_SUPPLIED INFORMATION:_
+ + +

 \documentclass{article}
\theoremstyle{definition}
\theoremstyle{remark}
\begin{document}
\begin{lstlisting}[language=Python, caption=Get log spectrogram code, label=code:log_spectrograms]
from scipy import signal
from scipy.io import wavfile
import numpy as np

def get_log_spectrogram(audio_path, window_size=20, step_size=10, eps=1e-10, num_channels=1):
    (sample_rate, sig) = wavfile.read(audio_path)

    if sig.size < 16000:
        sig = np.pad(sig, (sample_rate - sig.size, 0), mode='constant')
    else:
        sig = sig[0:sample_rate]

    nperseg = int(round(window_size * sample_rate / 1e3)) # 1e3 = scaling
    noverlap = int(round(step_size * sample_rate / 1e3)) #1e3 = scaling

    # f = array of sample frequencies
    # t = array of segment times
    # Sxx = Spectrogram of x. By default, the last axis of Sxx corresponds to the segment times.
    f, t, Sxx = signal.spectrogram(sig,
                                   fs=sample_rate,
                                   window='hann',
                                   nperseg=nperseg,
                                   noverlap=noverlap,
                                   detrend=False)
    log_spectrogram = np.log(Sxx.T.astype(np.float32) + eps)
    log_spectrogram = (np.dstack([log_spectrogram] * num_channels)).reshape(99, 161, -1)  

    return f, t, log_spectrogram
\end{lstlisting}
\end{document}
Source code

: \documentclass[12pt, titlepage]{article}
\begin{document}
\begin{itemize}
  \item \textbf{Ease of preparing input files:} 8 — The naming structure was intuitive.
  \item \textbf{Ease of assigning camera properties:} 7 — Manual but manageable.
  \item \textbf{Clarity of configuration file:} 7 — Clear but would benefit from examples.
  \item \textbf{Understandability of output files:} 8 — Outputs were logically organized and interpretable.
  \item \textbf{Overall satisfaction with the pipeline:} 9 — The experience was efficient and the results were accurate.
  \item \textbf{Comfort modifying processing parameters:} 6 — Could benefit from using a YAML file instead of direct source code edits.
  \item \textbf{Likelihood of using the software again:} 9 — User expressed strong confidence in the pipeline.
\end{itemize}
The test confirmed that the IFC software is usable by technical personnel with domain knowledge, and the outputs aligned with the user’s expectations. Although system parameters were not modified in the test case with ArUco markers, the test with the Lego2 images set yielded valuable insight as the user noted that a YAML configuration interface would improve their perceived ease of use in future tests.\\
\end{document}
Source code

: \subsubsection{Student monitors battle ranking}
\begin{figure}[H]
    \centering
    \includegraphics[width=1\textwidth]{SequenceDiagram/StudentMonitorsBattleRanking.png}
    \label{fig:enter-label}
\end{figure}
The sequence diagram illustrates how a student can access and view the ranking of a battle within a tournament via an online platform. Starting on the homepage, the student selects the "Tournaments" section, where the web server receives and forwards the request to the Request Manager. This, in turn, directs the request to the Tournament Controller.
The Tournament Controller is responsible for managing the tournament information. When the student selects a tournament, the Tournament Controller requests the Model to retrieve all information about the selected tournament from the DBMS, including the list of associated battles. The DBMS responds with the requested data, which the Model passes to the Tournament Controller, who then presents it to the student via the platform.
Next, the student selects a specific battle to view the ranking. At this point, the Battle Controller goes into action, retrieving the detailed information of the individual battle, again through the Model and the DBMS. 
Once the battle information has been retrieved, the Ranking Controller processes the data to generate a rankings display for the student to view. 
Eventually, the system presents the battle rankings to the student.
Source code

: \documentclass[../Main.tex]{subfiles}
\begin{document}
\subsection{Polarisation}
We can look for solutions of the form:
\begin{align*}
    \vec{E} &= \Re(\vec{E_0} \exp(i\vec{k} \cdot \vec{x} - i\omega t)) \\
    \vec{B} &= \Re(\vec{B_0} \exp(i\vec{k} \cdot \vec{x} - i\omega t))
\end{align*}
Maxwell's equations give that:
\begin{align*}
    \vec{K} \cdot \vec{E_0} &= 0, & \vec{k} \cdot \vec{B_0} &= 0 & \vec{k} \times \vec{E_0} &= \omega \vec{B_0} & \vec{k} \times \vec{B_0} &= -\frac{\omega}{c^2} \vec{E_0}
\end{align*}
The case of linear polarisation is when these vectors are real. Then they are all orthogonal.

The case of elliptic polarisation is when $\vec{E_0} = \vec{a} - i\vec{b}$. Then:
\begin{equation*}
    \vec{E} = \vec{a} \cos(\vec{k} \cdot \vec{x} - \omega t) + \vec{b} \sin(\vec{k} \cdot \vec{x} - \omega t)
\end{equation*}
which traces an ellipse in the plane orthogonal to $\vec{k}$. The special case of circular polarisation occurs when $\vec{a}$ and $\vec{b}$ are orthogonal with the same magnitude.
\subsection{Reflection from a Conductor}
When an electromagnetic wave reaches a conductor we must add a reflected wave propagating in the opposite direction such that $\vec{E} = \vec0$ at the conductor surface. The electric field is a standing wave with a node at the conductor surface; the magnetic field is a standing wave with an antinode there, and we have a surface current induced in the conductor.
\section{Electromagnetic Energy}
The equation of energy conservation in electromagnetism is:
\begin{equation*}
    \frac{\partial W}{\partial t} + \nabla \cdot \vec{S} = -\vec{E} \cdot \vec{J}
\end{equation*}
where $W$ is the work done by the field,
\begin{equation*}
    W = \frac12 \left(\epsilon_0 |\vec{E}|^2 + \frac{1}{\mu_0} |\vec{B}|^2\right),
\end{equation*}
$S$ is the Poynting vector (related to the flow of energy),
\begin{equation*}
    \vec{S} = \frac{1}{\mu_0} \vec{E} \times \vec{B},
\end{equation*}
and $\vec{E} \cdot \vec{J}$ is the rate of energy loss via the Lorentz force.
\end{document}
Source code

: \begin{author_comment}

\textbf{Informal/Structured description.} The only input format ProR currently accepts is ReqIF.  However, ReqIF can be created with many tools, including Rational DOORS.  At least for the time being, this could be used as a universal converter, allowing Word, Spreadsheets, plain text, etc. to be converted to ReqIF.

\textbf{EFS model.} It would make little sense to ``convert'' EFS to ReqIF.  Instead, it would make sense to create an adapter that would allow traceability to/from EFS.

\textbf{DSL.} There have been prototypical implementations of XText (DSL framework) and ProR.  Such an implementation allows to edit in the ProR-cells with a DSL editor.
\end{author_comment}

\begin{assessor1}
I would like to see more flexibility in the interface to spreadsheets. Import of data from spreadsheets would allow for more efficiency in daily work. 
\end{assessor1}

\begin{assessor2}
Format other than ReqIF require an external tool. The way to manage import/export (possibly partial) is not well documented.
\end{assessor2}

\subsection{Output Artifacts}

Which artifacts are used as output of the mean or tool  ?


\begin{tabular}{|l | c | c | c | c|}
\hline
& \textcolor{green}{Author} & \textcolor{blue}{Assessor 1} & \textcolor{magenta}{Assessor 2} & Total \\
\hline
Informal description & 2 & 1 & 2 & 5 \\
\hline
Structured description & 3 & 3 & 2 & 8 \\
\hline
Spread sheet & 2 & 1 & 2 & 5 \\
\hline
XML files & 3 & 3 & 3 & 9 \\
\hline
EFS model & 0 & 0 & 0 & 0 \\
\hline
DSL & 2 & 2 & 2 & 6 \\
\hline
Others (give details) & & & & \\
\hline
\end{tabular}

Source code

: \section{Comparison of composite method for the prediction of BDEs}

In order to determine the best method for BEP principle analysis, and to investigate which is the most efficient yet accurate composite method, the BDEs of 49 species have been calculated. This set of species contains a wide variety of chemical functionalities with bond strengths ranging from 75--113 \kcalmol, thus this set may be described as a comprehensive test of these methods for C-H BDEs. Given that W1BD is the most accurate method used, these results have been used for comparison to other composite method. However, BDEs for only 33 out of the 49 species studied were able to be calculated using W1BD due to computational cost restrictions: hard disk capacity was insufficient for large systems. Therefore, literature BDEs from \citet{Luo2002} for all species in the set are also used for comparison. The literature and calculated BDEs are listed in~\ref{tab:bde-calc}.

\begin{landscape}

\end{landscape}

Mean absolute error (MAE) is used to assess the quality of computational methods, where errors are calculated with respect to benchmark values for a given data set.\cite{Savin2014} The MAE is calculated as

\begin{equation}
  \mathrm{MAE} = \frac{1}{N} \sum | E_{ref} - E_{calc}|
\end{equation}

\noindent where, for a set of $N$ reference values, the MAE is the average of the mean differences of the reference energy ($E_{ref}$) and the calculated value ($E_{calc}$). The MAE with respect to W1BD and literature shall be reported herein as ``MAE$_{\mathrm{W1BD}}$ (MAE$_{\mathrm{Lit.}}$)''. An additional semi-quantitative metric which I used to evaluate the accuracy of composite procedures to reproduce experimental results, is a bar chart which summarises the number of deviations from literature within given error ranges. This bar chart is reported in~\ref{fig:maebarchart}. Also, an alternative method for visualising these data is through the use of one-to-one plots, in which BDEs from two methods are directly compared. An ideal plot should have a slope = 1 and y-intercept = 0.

+ + +

For every line above that includes the word "noverlap", return the line.

_WRITTEN SOLUTION:_
    noverlap = int(round(step_size * sample_rate / 1e3)) #1e3 = scaling
                                   noverlap=noverlap,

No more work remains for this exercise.